Chancellor Sebastian Kurz announced the tough new proposals on Wednesday after meeting with his cabinet in the Austrian capital, Vienna, a day after he held talks with President Emmanuel Macron of France and other European Union leaders to coordinate efforts across the bloc to crack down on Islamist terrorism.

“We will do everything to protect the population,” Mr. Kurz said. The legislative package will be put before Parliament for approval before the end of the year.

France and Austria have both been attacked recently: Last week in Vienna, a 20-year-old previously sentenced to prison for trying to travel to Syria to join the Islamic State fatally shot four people. In France last month, a Tunisian man fatally stabbed three people in Nice, and an 18-year-old Chechen refugee beheaded a teacher in the Paris suburbs.

Unlike Mr. Macron, whose government launched a broad crackdown in response to the attacks, leading to widespread hostility against France in the Muslim world, Mr.
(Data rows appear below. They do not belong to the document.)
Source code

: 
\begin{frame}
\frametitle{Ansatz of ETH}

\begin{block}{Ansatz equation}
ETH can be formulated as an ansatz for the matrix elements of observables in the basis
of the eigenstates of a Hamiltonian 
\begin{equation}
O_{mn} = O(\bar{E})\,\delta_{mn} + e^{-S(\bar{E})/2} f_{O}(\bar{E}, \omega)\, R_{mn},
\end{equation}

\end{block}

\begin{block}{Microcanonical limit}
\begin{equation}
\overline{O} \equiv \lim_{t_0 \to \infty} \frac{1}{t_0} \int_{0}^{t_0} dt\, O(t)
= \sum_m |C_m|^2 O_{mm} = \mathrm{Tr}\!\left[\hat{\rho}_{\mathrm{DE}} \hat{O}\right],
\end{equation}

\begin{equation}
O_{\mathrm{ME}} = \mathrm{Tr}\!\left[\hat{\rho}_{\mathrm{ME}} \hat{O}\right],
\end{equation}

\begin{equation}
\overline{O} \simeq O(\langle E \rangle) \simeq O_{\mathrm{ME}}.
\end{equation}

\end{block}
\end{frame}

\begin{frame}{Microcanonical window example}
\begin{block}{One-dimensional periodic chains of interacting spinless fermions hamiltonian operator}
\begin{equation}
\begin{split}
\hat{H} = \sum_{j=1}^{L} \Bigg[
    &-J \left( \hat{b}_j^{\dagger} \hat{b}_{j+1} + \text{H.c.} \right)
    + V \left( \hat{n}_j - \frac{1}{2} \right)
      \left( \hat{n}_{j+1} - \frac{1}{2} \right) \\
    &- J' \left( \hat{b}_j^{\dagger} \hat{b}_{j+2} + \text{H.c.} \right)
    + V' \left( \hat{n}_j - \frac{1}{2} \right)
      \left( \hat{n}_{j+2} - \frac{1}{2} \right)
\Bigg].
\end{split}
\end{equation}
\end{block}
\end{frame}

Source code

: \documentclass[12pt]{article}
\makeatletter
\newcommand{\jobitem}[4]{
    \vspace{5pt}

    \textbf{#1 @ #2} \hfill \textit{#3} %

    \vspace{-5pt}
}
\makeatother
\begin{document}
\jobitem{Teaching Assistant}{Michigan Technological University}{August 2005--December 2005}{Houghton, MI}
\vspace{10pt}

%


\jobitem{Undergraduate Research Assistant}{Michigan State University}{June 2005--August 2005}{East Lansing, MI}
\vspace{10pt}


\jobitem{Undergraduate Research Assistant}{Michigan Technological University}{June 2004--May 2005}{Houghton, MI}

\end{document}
Kurz, a conservative, had initially responded with conciliatory words that sought to defuse tensions. He stressed that “extremists and terrorists” — not “all those belonging to a religion” — should be the target of Austrians’ anger.

But on Wednesday, Mr. Kurz insisted that it was not enough to mourn the two men and two women who were killed in the heart of Vienna’s old city on Nov. 2 and help the 22 others who were injured. He said the authorities needed wider-reaching abilities to prevent terrorists from carrying out attacks and root out those who support them.
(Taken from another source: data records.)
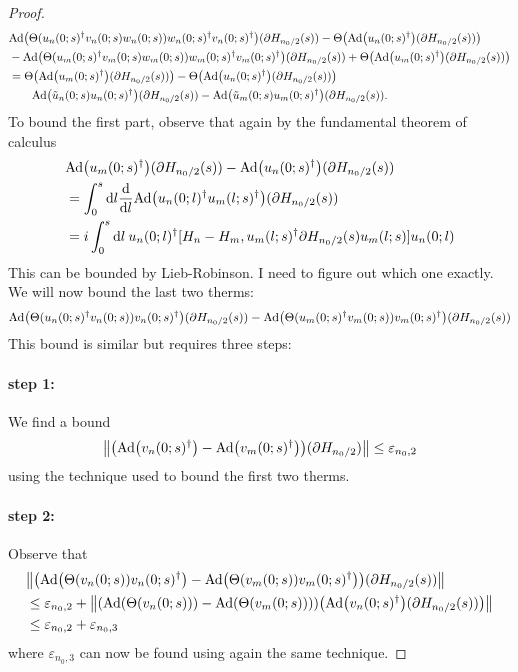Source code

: \documentclass[12pt,a4paper,twoside]{article}
\renewcommand{\d}{\text{d}}
\let\originalleft\left
\let\originalright\right
\renewcommand{\left}{\mathopen{}\mathclose\bgroup\originalleft}
\renewcommand{\right}{\aftergroup\egroup\originalright}
\newcommand{\Ad}[1]{\textrm{Ad}\left(#1\right)}
\theoremstyle{definition}
\numberwithin{equation}{section}
\begin{document}
\begin{proof}
	\begin{align}
		&\Ad{\Theta(u_n(0;s)^\dagger v_n(0;s)w_n(0;s))w_n(0;s)^\dagger v_n(0;s)^\dagger}(\partial H_{n_0/2}(s))-\Theta\left(\Ad{u_n(0;s)^\dagger}(\partial H_{n_0/2}(s))\right)\\
		\nonumber
		&-\Ad{\Theta(u_m(0;s)^\dagger v_m(0;s)w_m(0;s))w_m(0;s)^\dagger v_m(0;s)^\dagger}(\partial H_{n_0/2}(s))+\Theta\left(\Ad{u_m(0;s)^\dagger}(\partial H_{n_0/2}(s))\right)\\
		&=\Theta\left(\Ad{u_m(0;s)^\dagger}(\partial H_{n_0/2}(s))\right)-\Theta\left(\Ad{u_n(0;s)^\dagger}(\partial H_{n_0/2}(s))\right)\\
		\nonumber
		&\qquad \Ad{\tilde{u}_n(0;s)u_n(0;s)^\dagger}(\partial H_{n_0/2}(s))-\Ad{\tilde{u}_m(0;s)u_m(0;s)^\dagger}(\partial H_{n_0/2}(s)).
	\end{align}
	To bound the first part, observe that again by the fundamental theorem of calculus
	\begin{align}
		&\Ad{u_m(0;s)^\dagger}(\partial H_{n_0/2}(s))-\Ad{u_n(0;s)^\dagger}(\partial H_{n_0/2}(s))\\
		&=\int_0^s\d l\frac{\d}{\d l}\Ad{u_n(0;l)^{\dagger}u_m(l;s)^{\dagger}}(\partial H_{n_0/2}(s))\\
		&=i\int_0^s\d l\: u_n(0;l)^{\dagger}[H_n-H_m,u_m(l;s)^{\dagger}\partial H_{n_0/2}(s)u_m(l;s)]u_n(0;l)
	\end{align}
	This can be bounded by Lieb-Robinson. {\color{red}I need to figure out which one exactly.} We will now bound the last two therms:
	\begin{align}
		\Ad{\Theta(u_n(0;s)^\dagger v_n(0;s)) v_n(0;s)^\dagger}(\partial H_{n_0/2}(s))-\Ad{\Theta(u_m(0;s)^\dagger v_m(0;s)) v_m(0;s)^\dagger}(\partial H_{n_0/2}(s))
	\end{align}
	This bound is similar but requires three steps:
	\paragraph{step 1:}We find a bound
	\begin{equation}
		\norm{\left(\Ad{v_n(0;s)^\dagger}-\Ad{v_m(0;s)^\dagger}\right)(\partial H_{n_0/2})}\leq \varepsilon_{n_0,2}
	\end{equation}
	using the technique used to bound the first two therms.
	\paragraph{step 2:}Observe that
	\begin{align}
		&\norm{\left(\Ad{\Theta(v_n(0;s)) v_n(0;s)^\dagger}-\Ad{\Theta(v_m(0;s)) v_m(0;s)^\dagger}\right)(\partial H_{n_0/2}(s))}\\
		&\leq \varepsilon_{n_0,2}+\norm{\left(\Ad{\Theta(v_n(0;s)) }-\Ad{\Theta(v_m(0;s)) }\right)\left(\Ad{v_n(0;s)^\dagger}(\partial H_{n_0/2}(s))\right)}\\
		&\leq \varepsilon_{n_0,2}+\varepsilon_{n_0,3}
	\end{align}
	where $\varepsilon_{n_0,3}$ can now be found using again the same technique.

\end{proof}
\end{document}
Among his proposals: Allowing courts to continue imprisoning people who have completed sentences for belonging to a terrorist organization, if judges determine those people are still radical and could pose a threat. Those released from prison would continue to be monitored electronically.

“Especially those who have already served a prison sentence can pose a massive threat to our security, as was dramatically demonstrated by the attack last week,” Mr. Kurz said, referring to the young man who had been released early from prison after completing a “de-radicalization” program, but went on to plan and carry out the attack in Vienna.

“This is a major intervention, but in my view a necessary step to minimize the threat risk,” Mr. Kurz said.

Additionally, any dual nationals found guilty of supporting terrorism will have their Austrian citizenship revoked. The Vienna attacker was a citizen of both Austria and North Macedonia.

While the law is aimed at stopping Islamist terrorists, it would also apply to other extremists, including neo-Nazis, said Werner Kogler, the vice chancellor and a member of the Greens party.

Austria would also create a new criminal offense that would allow the authorities to move against individuals who are not active members of a terrorist organization, but who “create the breeding ground for them,” the chancellor said.

The measure would make it easier for the authorities to close places of worship and introduce a register allowing them to track imams preaching hate or extremism.

Other measures include tightening existing laws on symbols and associations to include those linked to terrorist groups, and allowing the authorities to halt the financial flow to terrorist groups.

Susanne Raab, Austria’s minister for culture, said the measures were aimed at those who are opposed to “our values” and want “to divide our society,” not at Islam as a religion or the many Muslims who practice it peacefully.

“This clear separation between extremist Islamism and the religion is very important,” she said.